[Records supplied — start]

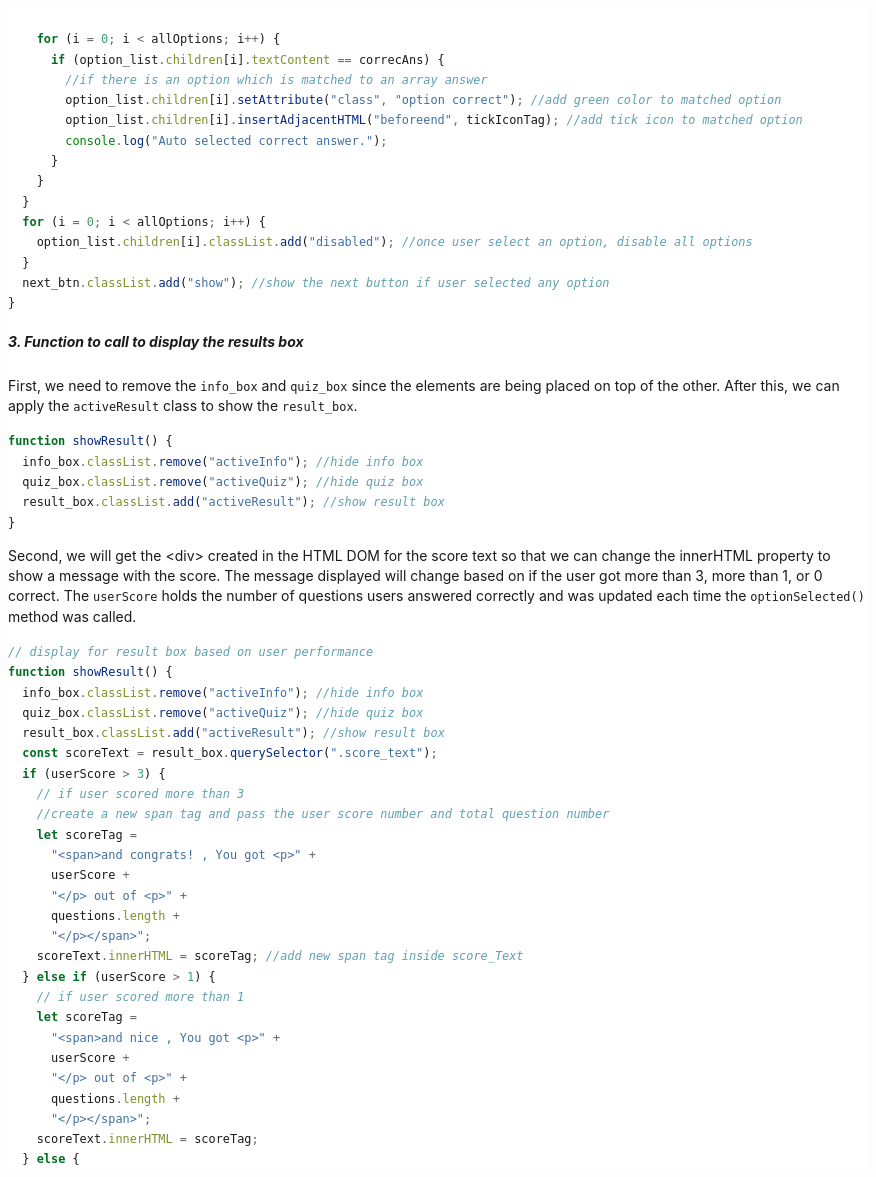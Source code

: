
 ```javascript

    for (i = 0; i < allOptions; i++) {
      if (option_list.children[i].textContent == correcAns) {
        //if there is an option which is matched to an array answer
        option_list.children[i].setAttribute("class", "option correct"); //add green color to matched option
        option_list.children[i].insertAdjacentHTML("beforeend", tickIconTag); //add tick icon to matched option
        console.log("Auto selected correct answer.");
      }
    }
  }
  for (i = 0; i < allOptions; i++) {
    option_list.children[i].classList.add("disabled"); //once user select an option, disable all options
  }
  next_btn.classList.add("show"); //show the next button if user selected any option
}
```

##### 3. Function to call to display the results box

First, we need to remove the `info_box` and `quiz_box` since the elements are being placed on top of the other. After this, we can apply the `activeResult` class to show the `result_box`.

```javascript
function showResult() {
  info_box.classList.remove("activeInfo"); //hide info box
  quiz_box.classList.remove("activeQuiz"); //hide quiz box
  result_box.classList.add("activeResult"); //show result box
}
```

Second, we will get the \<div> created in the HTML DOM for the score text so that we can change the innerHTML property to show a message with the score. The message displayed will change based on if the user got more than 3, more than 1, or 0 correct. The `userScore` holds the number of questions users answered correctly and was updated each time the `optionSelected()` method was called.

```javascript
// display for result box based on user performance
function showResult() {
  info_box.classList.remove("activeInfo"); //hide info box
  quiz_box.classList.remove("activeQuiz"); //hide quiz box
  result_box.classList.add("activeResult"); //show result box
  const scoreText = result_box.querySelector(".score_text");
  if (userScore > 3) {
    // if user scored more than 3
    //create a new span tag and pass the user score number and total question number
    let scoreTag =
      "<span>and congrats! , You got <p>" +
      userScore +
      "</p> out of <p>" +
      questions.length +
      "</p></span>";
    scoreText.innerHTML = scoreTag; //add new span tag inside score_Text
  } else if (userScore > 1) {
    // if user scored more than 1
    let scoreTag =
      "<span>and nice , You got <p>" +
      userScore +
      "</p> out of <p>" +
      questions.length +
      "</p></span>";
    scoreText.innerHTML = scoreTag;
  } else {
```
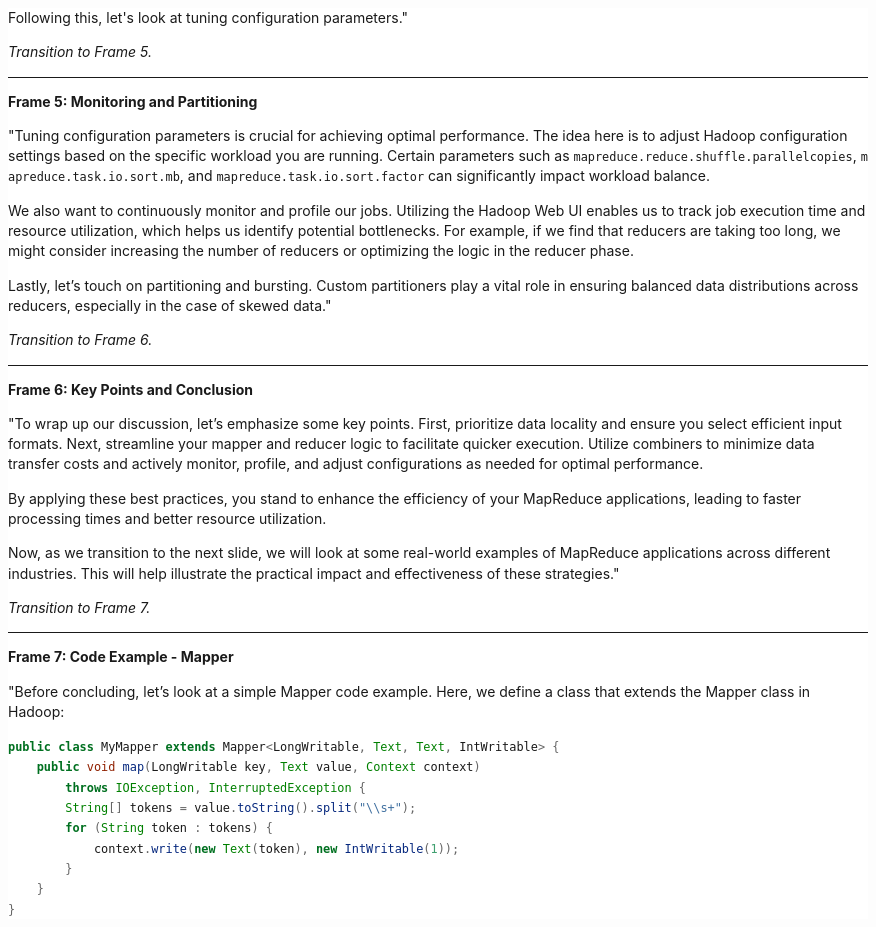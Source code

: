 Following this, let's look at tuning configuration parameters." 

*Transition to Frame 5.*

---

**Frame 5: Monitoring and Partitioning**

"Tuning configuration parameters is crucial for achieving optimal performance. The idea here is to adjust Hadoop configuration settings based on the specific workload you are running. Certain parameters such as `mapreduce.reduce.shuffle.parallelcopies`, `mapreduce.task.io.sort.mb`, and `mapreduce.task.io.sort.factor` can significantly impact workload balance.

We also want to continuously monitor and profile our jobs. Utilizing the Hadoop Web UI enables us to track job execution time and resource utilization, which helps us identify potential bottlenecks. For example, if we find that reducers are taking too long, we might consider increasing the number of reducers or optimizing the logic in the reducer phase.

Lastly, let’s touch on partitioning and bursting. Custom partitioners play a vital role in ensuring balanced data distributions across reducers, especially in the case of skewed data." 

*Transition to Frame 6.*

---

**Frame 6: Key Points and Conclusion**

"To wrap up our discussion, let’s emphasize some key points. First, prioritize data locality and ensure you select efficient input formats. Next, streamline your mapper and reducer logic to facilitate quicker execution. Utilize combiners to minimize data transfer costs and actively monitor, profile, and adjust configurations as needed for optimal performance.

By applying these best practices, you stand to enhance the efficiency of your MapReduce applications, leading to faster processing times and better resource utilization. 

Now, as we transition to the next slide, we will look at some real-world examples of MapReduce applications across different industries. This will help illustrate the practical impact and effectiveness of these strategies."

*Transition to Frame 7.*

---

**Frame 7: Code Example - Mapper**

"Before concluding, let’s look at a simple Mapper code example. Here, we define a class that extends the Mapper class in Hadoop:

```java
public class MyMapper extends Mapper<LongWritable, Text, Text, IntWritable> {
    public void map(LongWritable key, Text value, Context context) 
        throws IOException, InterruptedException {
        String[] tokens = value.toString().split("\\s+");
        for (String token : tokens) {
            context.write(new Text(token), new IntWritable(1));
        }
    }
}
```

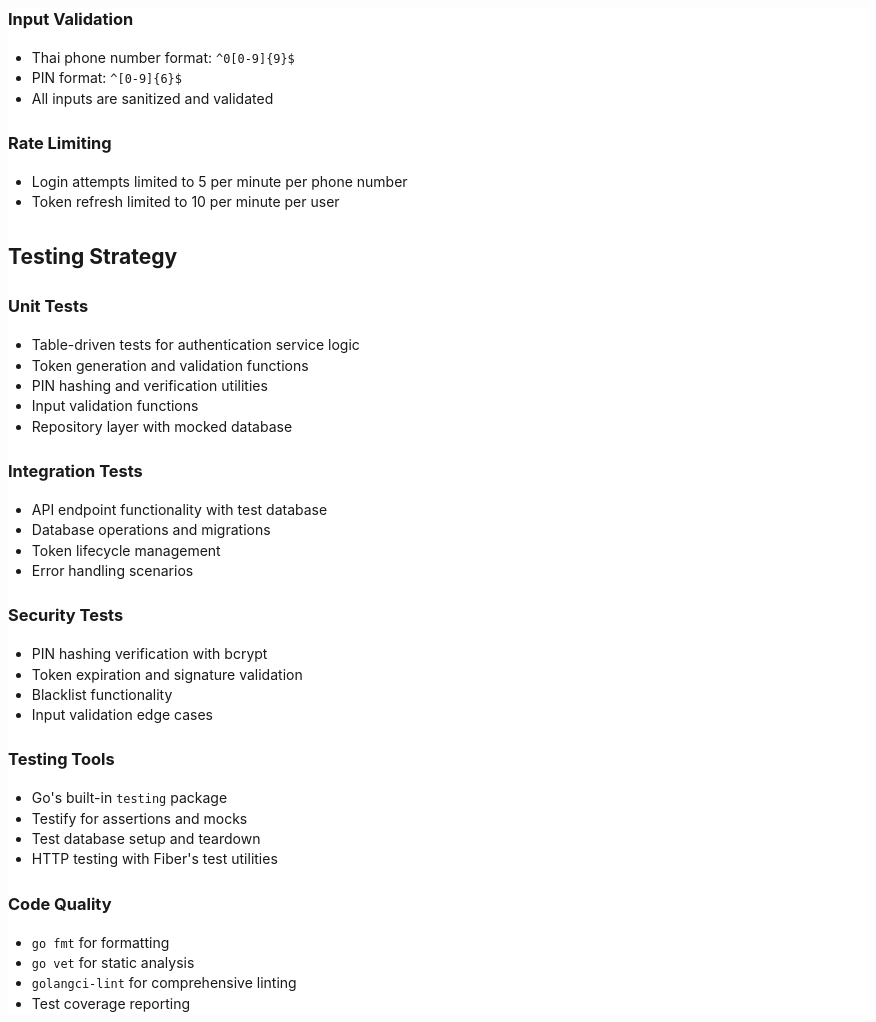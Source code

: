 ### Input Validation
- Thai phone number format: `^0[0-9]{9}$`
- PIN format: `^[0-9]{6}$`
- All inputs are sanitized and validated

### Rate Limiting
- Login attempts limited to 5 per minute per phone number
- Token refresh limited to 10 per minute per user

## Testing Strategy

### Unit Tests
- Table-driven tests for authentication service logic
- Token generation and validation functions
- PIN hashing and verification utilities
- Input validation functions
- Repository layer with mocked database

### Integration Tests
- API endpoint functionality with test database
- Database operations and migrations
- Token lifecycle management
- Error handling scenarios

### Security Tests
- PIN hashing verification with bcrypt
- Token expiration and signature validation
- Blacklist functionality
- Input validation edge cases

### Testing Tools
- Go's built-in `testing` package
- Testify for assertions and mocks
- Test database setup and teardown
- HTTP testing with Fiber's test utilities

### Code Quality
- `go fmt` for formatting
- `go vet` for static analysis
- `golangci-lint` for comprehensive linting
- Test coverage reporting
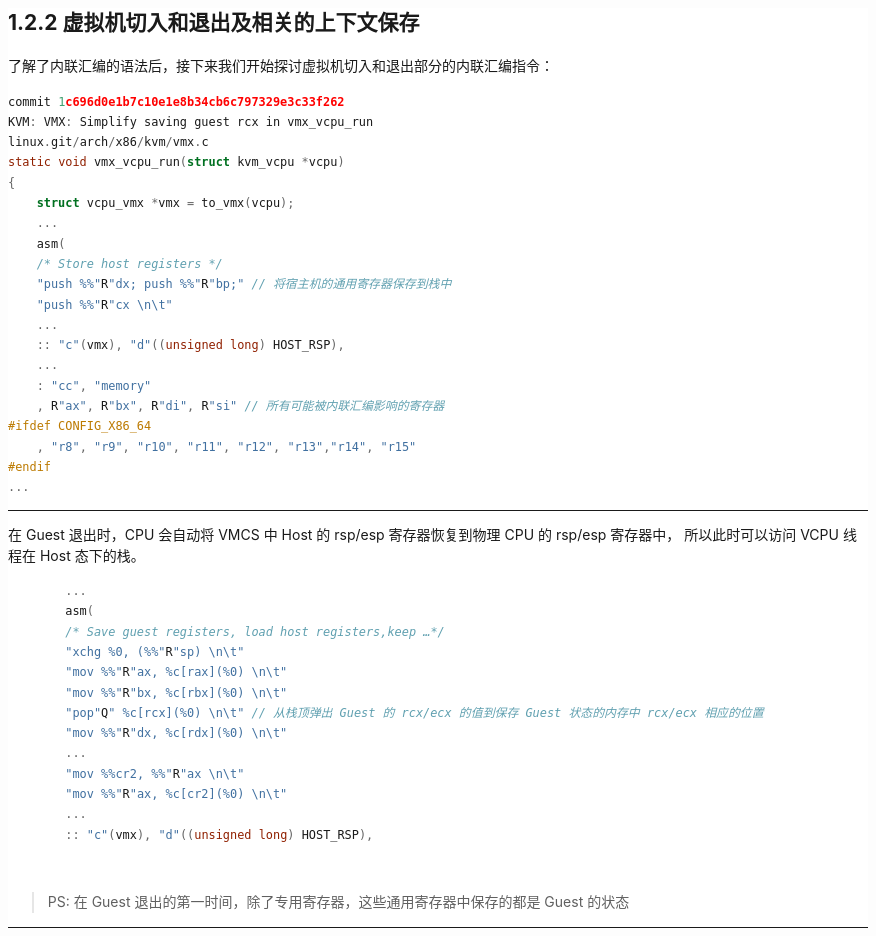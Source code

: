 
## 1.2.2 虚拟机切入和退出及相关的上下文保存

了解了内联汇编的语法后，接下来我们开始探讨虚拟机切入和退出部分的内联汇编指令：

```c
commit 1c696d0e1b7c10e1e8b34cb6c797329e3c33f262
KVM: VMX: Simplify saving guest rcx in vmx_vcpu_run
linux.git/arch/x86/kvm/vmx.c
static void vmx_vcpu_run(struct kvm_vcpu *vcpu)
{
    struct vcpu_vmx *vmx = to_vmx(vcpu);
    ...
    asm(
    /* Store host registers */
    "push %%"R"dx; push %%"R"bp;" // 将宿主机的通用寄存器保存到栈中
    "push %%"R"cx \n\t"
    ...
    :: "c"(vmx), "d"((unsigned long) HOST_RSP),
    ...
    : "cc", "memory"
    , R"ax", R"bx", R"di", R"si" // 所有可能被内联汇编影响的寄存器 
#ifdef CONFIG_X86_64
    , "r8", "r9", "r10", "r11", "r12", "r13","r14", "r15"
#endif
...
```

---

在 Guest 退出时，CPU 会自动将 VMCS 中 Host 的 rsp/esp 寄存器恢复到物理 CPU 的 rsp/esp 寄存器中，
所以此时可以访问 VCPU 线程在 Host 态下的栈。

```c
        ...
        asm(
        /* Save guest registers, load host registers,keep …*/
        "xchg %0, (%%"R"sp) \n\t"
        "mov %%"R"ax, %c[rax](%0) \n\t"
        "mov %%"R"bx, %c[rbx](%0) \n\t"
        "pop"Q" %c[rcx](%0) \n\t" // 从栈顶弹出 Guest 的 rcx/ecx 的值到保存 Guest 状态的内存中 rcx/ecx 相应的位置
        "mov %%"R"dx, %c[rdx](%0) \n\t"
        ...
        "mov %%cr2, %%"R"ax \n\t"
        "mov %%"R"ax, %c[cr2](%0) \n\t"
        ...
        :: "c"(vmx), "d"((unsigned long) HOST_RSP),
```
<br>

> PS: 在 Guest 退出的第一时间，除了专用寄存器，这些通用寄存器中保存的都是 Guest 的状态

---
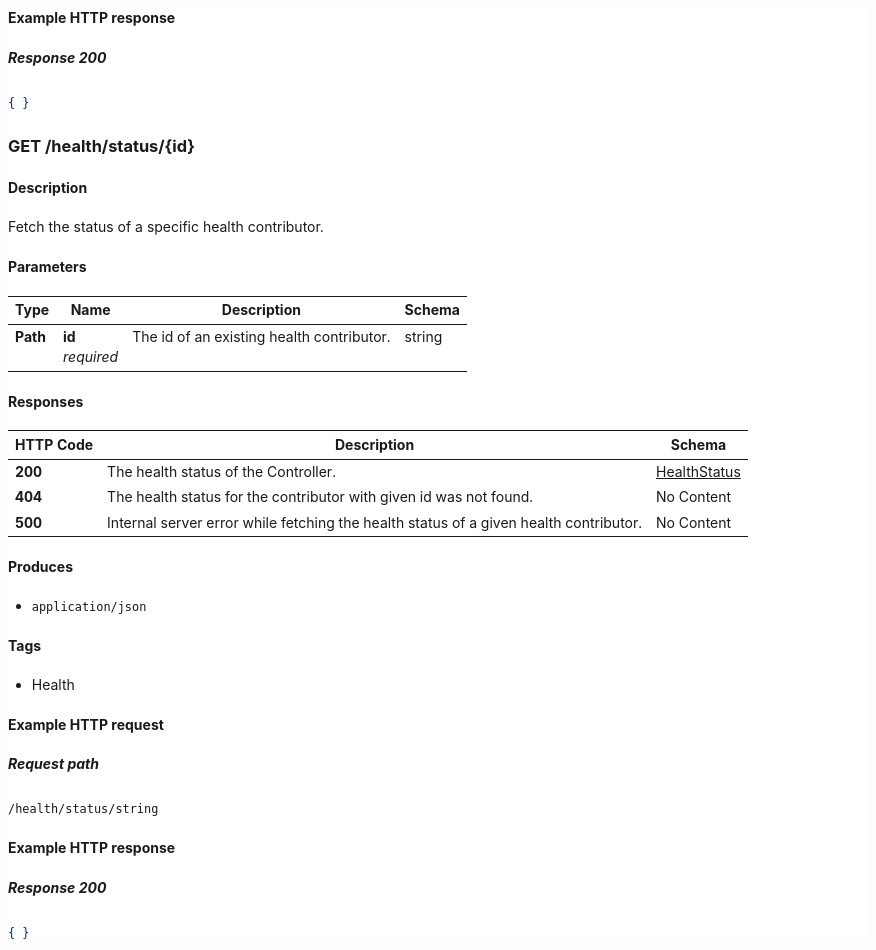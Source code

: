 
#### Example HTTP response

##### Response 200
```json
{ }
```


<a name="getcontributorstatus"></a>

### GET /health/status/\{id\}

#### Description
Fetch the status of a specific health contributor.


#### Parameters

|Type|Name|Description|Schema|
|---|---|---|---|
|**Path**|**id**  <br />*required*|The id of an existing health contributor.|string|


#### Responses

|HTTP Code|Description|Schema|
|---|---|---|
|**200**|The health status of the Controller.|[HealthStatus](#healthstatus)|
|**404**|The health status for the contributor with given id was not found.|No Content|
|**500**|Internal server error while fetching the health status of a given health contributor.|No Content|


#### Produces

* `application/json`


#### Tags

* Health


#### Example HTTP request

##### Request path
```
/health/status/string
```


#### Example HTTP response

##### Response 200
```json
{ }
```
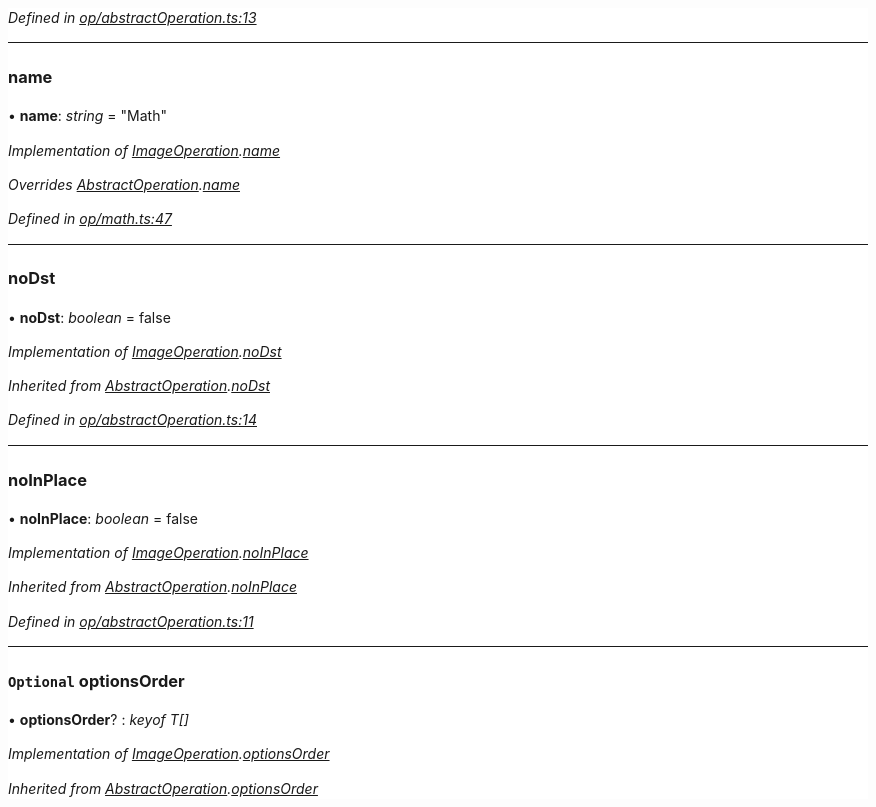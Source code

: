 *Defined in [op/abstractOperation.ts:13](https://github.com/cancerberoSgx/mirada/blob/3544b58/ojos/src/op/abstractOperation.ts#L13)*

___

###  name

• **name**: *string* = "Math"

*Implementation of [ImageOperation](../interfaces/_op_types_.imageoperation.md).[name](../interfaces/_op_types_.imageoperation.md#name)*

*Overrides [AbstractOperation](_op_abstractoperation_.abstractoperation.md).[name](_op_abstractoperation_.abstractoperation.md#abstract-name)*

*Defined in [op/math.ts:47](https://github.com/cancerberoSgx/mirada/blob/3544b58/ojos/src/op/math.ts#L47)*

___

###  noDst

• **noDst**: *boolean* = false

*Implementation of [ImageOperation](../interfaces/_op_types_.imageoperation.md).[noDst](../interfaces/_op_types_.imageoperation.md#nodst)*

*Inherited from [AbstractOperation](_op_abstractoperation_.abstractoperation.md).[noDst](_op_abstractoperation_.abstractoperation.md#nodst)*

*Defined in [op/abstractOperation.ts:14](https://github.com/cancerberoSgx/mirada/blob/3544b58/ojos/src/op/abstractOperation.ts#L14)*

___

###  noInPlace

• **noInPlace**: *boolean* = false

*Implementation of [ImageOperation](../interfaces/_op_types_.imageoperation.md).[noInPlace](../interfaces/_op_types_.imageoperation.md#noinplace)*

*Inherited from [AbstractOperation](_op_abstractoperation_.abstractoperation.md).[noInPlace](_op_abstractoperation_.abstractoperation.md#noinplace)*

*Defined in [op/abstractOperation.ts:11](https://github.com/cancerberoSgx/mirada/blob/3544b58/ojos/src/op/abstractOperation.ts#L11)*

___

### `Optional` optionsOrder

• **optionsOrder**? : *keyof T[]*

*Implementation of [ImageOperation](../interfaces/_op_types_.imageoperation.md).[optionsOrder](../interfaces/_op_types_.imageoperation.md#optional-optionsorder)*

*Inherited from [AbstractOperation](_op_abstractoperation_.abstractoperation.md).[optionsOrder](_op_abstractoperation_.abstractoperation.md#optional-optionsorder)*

[Records supplied — finish]

Read through the entries, then copy every line where the string "ImageOperation" is found.

*Implementation of [ImageOperation](../interfaces/_op_types_.imageoperation.md).[name](../interfaces/_op_types_.imageoperation.md#name)*
*Implementation of [ImageOperation](../interfaces/_op_types_.imageoperation.md).[noDst](../interfaces/_op_types_.imageoperation.md#nodst)*
*Implementation of [ImageOperation](../interfaces/_op_types_.imageoperation.md).[noInPlace](../interfaces/_op_types_.imageoperation.md#noinplace)*
*Implementation of [ImageOperation](../interfaces/_op_types_.imageoperation.md).[optionsOrder](../interfaces/_op_types_.imageoperation.md#optional-optionsorder)*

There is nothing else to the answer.